Boardwalk Bathhouse’s business plan is to bring a private shower facility to the Ocean City, MD boardwalk. Currently, beachgoers visiting for the day have no way to wash off the saltwater and sand from a day at the beach. Nobody wants to get into their car or go out for dinner without a way of freshening up. We just need your help in deciding a location along the 2.5-mile long boardwalk (see Figure 20.1) to maximize our chances of success. Where should we put our bathhouse?
This is a typical decision under uncertainty and provides context for highlighting the BAW. When it comes to using the BAW for decision making, three key elements of the decision should be highlighted:
These three elements: objectives, decisions, and uncertainty are foundational elements of a field known as decision theory. Combining decision theory with other concepts from mathematics, computational statistics, and data visualization will allow us to be true gurus of business analytics; gurus who compel stategically-aligned actions that lead to better outcomes. This chapter will show you how.
Of all the modelling assumptions we make traversing the business analytics bridge, the most important is that of choosing an objective.
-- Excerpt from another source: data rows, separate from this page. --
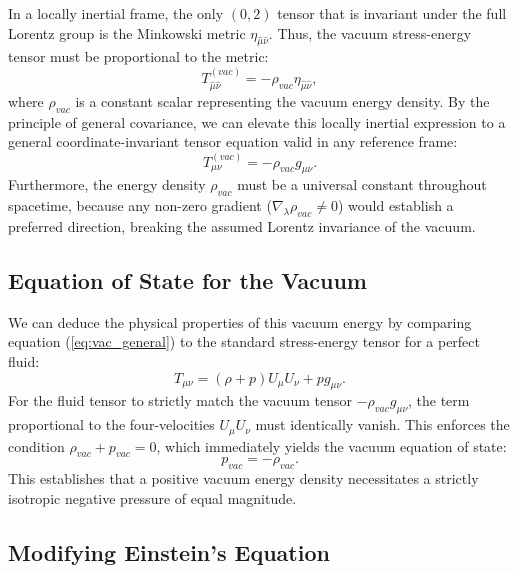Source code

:\documentclass[11pt, a4paper]{report}
\begin{document}
In a locally inertial frame, the only $(0,2)$ tensor that is invariant under the full Lorentz group is the Minkowski metric $\eta_{\hat{\mu}\hat{\nu}}$. Thus, the vacuum stress-energy tensor must be proportional to the metric:
\begin{equation}
\label{eq:vac_inertial}
T_{\hat{\mu}\hat{\nu}}^{(vac)} = -\rho_{vac} \eta_{\hat{\mu}\hat{\nu}},
\end{equation}
where $\rho_{vac}$ is a constant scalar representing the vacuum energy density. By the principle of general covariance, we can elevate this locally inertial expression to a general coordinate-invariant tensor equation valid in any reference frame:
\begin{equation}
\label{eq:vac_general}
T_{\mu\nu}^{(vac)} = -\rho_{vac} g_{\mu\nu}.
\end{equation}
Furthermore, the energy density $\rho_{vac}$ must be a universal constant throughout spacetime, because any non-zero gradient ($\nabla_\lambda \rho_{vac} \neq 0$) would establish a preferred direction, breaking the assumed Lorentz invariance of the vacuum.

\subsection{Equation of State for the Vacuum}

We can deduce the physical properties of this vacuum energy by comparing equation (\ref{eq:vac_general}) to the standard stress-energy tensor for a perfect fluid:
\begin{equation}
T_{\mu\nu} = (\rho + p)U_{\mu}U_{\nu} + p g_{\mu\nu}.
\end{equation}
For the fluid tensor to strictly match the vacuum tensor $-\rho_{vac} g_{\mu\nu}$, the term proportional to the four-velocities $U_\mu U_\nu$ must identically vanish. This enforces the condition $\rho_{vac} + p_{vac} = 0$, which immediately yields the vacuum equation of state:
\begin{equation}
\label{eq:vac_pressure}
p_{vac} = -\rho_{vac}.
\end{equation}
This establishes that a positive vacuum energy density necessitates a strictly isotropic negative pressure of equal magnitude.

\subsection{Modifying Einstein's Equation}
\end{document}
Effort spent refining a decision model is wasted when the objective is off course as comically depicted in Figure 20.2 (Ohmae 1989Ohmae, Kenichi. 1989. “Companyism and Do More Better.” Harvard Business Review 67 (1): 125–32.):
So, prior to embarking on any data-driven improvement effort, find or craft a strategy statement that serves as your navigational aid and documents your assumed objectives as an analyst (see Collis and Rukstad 2008Collis, David J, and Michael G Rukstad. 2008. “Can You Say What Your Strategy Is?” Harvard Business Review 86 (4). for details). Be vocal about this assumed strategy when talking with stakeholders; it will absolutely lead to informative and collaborative conversations. In addition, any unaddressed misalignment between you and your stakeholders may quickly lead to your dismissal from the meeting or the company. For example, a market-share-maximizing CEO might abhor your repeated focus on minimizing production costs when they feel maximizing customer acquisition or retention are much more important.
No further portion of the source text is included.